Motorcenter Norway
- Location: Sokndal Municipality, Norway
- Coordinates: 58°20′45″N 6°23′47″E﻿ / ﻿58.34583°N 6.39639°E
- FIA Grade: 3
- Broke ground: 2016
- Opened: 2 July 2021; 4 years ago
- Construction cost: NOK 130 million
- Architect: APEX Circuit Design
- Former names: KNA Raceway Sokndal

Full Circuit (2021–present)
- Length: 2.324 km (1.444 mi)
- Turns: 14
- Race lap record: 1:07.910 ( Wiggo Dalmo, Audi R8, 2021, Norwegian GT1)

= Motorcenter Norway =

Motor racing track in Norway

Motorcenter Norway, formerly known as KNA Raceway Sokndal, is a motorsport center and race track in the mountains at Kroheia in Sokndal Municipality, Norway, south in Rogaland county near the border of Agder county.

The facilities consist of a 2.324 km road race track for cars and motorcycles constructed according to FIA Grade 3 and FIM Grade B, an off-road racing area of 381 decare (381 000 m^{2}), an indoor motocross track, as well as a dragstrip on part of the road race track. A kart racing track and a dedicated dragstrip has also been planned.

It has been discussed as a potential national center for Norwegian motorsport in the future pending further development.

== History ==
The facility is built near an open-pit mine. It was opened in July 2021, and development had then taken 18 years and cost NOK 130 million. Later the same year it was announced that the construction had exceeded the budget by NOK 29 million.

The official opening ceremony was held 29 September 2021, with Norwegian prime minister Erna Solberg present doing the ribbon-cutting in front of volunteers and athletes. Before that, the Norwegian tarmac racing championship for cars had "started early", on the weekend of 2-4 July 2021.

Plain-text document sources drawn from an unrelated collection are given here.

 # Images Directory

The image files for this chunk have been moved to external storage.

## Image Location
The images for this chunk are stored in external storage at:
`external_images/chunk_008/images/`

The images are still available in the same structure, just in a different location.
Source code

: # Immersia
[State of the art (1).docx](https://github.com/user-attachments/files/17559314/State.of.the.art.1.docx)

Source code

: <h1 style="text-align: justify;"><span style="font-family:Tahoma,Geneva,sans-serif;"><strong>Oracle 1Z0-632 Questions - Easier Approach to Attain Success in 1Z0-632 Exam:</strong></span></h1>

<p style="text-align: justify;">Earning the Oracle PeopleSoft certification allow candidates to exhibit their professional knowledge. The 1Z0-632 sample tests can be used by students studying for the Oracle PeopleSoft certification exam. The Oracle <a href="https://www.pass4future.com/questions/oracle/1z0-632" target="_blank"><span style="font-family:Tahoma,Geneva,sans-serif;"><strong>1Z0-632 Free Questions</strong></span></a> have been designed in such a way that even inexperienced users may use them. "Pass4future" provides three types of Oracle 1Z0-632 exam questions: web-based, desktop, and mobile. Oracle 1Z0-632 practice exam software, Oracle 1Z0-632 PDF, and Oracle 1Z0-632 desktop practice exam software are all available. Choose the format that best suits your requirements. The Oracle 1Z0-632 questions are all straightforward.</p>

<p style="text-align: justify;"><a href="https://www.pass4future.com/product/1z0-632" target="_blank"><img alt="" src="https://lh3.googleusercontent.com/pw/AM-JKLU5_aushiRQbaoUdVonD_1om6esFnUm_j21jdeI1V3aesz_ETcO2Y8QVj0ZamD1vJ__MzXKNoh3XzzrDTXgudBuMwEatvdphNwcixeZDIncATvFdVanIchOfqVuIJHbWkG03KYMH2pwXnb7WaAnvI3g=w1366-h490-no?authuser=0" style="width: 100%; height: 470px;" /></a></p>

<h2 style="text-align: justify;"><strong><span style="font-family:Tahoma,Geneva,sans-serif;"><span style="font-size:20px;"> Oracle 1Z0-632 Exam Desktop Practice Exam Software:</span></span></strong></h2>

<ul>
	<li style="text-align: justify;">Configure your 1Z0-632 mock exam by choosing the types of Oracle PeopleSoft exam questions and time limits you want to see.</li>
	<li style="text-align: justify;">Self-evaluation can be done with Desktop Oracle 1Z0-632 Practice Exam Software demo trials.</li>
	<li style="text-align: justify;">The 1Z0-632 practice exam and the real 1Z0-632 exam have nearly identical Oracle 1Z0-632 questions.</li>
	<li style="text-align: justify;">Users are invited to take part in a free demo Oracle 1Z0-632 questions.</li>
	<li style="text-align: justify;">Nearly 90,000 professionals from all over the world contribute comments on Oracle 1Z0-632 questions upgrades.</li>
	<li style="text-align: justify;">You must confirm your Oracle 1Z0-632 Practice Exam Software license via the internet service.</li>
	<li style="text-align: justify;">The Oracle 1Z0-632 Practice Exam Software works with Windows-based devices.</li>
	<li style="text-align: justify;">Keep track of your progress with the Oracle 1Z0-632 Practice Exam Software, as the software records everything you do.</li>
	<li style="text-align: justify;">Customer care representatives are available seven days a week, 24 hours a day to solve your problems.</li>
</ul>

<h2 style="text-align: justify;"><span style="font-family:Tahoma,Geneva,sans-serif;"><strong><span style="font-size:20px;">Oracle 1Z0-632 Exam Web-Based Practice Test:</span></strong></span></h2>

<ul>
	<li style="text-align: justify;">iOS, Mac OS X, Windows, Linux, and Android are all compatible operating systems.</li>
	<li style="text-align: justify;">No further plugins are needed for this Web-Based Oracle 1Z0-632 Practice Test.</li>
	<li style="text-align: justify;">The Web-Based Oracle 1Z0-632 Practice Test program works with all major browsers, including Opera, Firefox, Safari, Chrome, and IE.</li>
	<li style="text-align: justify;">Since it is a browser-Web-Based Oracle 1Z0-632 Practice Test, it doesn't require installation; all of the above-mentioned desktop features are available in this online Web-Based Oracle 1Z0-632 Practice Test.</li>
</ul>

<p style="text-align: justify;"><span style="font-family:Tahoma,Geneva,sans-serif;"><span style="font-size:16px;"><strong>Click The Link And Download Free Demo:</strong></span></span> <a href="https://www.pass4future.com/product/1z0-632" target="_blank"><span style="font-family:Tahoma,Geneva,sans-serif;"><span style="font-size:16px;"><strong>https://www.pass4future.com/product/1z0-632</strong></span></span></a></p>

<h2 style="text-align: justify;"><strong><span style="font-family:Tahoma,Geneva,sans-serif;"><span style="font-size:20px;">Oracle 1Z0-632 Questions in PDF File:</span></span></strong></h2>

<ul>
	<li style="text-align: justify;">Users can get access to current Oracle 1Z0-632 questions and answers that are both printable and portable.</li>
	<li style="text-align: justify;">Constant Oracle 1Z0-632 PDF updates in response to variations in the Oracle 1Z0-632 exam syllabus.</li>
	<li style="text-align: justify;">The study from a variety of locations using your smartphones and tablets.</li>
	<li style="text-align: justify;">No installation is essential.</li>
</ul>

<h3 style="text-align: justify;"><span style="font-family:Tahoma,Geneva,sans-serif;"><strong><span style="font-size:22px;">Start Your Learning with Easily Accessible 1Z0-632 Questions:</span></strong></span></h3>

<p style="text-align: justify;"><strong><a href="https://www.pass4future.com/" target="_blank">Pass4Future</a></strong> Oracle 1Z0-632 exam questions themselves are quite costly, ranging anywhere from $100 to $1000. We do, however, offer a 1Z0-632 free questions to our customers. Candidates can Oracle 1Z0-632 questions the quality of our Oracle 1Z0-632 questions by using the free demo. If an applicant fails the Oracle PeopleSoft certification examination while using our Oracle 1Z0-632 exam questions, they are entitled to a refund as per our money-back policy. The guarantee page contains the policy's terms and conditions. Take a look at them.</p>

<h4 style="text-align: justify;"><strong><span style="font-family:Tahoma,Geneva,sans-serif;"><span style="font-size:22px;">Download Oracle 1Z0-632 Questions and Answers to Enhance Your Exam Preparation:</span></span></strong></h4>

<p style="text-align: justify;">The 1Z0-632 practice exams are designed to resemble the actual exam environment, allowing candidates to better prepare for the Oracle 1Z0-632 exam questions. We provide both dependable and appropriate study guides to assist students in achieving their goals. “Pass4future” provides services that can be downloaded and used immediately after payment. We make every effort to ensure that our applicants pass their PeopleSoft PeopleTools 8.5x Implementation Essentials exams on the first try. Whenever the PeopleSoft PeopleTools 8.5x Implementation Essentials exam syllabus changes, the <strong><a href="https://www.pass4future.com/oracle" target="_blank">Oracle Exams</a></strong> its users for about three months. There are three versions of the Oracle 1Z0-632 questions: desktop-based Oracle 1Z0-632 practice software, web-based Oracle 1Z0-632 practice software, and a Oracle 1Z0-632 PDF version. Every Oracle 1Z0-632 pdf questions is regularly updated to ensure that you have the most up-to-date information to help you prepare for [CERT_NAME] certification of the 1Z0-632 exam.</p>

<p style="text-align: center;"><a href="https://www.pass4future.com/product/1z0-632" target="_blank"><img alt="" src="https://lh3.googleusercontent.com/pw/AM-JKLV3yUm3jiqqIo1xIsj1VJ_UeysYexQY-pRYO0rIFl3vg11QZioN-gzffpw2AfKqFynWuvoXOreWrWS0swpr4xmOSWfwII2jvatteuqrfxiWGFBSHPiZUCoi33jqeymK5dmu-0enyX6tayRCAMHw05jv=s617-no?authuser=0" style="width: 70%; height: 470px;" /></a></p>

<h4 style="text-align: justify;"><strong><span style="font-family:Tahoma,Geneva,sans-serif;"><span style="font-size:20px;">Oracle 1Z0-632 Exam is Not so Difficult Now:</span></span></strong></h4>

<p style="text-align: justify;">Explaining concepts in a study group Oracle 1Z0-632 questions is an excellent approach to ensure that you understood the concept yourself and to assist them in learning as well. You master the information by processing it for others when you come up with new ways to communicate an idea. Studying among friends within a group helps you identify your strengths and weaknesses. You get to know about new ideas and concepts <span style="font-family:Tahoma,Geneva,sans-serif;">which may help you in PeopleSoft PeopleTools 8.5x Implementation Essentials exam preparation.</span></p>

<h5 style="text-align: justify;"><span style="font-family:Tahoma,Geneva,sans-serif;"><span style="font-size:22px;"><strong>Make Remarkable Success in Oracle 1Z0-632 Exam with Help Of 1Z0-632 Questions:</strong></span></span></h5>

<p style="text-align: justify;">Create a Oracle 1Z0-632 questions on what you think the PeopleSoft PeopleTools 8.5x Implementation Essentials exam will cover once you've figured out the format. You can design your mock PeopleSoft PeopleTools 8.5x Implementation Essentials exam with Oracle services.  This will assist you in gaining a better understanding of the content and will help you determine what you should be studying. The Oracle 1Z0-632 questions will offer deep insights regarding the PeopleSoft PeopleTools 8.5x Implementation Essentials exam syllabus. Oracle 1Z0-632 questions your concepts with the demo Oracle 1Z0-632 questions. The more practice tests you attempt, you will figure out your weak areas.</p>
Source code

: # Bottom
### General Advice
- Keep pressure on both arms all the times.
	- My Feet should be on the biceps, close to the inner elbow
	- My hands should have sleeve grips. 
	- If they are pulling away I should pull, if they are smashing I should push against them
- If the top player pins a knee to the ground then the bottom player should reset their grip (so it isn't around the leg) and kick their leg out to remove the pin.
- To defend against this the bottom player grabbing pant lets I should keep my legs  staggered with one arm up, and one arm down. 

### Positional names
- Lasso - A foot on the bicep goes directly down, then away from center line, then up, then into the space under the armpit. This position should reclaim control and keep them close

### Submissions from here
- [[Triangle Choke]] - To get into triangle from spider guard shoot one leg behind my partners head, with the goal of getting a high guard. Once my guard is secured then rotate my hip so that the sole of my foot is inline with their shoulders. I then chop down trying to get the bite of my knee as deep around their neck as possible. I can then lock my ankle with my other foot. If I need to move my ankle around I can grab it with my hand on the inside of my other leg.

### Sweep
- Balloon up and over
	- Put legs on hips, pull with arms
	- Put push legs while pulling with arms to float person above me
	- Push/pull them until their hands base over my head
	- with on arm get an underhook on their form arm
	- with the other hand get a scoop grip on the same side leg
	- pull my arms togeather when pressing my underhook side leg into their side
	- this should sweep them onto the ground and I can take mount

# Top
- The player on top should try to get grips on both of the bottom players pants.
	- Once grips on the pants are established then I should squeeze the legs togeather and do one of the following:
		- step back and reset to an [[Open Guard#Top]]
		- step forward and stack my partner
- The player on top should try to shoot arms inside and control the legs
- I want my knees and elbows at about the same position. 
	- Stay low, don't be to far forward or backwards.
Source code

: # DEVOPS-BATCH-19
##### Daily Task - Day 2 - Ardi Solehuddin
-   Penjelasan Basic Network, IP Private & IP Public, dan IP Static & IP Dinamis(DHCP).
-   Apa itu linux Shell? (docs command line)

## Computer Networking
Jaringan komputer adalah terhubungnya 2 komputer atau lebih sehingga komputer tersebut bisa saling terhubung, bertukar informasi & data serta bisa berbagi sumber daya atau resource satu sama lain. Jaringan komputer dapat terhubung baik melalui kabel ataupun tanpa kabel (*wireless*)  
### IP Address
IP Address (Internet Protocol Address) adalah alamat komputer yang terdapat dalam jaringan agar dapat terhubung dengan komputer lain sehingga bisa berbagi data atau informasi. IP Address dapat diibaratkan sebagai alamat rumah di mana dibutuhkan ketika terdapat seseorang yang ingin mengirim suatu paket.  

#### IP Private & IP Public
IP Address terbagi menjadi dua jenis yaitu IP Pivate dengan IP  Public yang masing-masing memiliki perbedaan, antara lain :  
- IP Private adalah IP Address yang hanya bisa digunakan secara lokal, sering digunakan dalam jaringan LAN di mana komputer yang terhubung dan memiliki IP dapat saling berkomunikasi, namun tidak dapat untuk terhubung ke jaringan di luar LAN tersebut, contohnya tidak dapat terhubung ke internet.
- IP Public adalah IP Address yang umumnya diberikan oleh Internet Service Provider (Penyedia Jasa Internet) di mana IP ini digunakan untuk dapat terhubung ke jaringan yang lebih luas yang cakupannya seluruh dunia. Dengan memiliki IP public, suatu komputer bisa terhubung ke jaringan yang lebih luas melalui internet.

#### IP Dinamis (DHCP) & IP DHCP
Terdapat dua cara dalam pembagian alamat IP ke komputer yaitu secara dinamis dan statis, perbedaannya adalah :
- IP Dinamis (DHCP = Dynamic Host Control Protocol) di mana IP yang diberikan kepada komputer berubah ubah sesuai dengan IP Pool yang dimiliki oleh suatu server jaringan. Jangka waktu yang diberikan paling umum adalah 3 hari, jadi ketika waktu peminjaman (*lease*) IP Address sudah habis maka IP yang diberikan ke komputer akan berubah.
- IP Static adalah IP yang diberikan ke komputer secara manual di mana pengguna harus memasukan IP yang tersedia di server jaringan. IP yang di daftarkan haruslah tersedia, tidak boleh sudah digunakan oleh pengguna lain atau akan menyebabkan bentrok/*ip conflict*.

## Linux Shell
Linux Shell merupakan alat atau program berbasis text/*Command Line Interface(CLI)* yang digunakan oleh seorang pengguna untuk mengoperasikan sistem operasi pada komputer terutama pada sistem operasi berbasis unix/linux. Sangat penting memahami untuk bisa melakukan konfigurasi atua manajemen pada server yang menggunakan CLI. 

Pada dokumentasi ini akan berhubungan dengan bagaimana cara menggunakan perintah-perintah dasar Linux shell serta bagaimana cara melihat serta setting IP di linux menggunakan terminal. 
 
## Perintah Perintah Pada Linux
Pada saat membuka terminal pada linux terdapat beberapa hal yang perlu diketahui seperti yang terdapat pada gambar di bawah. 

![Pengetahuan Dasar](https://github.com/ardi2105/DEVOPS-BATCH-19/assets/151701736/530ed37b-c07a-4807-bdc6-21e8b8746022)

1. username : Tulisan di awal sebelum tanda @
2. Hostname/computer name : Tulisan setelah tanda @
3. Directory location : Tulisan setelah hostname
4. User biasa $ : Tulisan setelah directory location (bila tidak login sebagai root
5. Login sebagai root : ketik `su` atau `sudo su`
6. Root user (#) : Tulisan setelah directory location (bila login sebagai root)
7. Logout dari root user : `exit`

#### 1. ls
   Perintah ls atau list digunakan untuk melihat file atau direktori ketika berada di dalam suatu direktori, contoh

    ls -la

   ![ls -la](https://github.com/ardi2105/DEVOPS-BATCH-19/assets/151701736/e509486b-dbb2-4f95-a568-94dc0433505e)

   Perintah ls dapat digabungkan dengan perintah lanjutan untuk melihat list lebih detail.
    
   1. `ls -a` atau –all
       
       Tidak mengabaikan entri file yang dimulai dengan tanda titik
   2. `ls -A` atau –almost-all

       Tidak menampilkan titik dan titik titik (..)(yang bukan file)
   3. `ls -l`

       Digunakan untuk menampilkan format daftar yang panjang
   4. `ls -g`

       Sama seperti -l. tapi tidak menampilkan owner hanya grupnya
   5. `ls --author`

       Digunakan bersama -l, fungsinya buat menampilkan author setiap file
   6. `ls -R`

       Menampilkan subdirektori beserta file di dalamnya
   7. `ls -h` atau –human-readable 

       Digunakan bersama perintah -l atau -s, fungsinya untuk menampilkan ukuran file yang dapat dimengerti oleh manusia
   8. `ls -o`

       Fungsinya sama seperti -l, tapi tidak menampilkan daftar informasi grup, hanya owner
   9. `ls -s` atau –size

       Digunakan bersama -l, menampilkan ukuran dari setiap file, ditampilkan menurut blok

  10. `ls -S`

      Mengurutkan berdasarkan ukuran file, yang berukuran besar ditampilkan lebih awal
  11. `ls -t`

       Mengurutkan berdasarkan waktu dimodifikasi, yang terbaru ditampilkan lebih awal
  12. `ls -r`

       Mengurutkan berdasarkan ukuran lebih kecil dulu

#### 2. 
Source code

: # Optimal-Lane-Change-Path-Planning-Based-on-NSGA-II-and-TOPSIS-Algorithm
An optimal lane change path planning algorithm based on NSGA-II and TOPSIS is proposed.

In 2022, the track held the third and last round of the Norwegian drifting championship. The track also held the Norwegian championship and cup in motorcycle road racing the same year.

== Road race track ==
The road race track is 2.324 km long with 14 turns, is driven in a counter-clockwise direction, and has a corkscrew-turn (turn 3 and 4) which has been dubbed "the Laguna Seca of the Nordics". The track has been constructed according to requirements for all types of races in touring, GT and open-wheel racing up to and including Formula 3. The track can also be used for Formula 2 and Formula 1 testing, but not races. For motorcycle, the track is approved for all classes within road racing.

== Service building ==
A 400 m2 service building has been planned, consisting of a cafeteria, 20 pit garages and a grandstand with an overview of the road race track.

== Dragstrip ==
A dedicated dragstrip has been planned. In the meantime, a temporary dragstrip for street-legal vehicles has been established at the straight of the road race track.

== Kart track ==
A karting track has been planned. The area has been set aside, and initial construction work on the ground has been done. The track has been designed to be technically demanding, and will also be used for minibike and supermoto.

== Motocross track ==
The motocross track is Norways only indoor track for moto cross, and is open half of the year during the winter season. In the summer season, the hall is used for concerts, trade fairs, exhibitions, et cetera. In connection with the hall is a dedicated cafeteria, changing rooms and toilets.

== Off-road track ==
The off-road track consists of 381 decare (381 000 m^{2}) of rough terrain which can be navigated by car, off-road vehicles (ATV, UTV) or motorcycle. The trail changes regularly, and can have lengths of up to 5 kilometers. The off-road area also has a barbecue hut and several lookout points.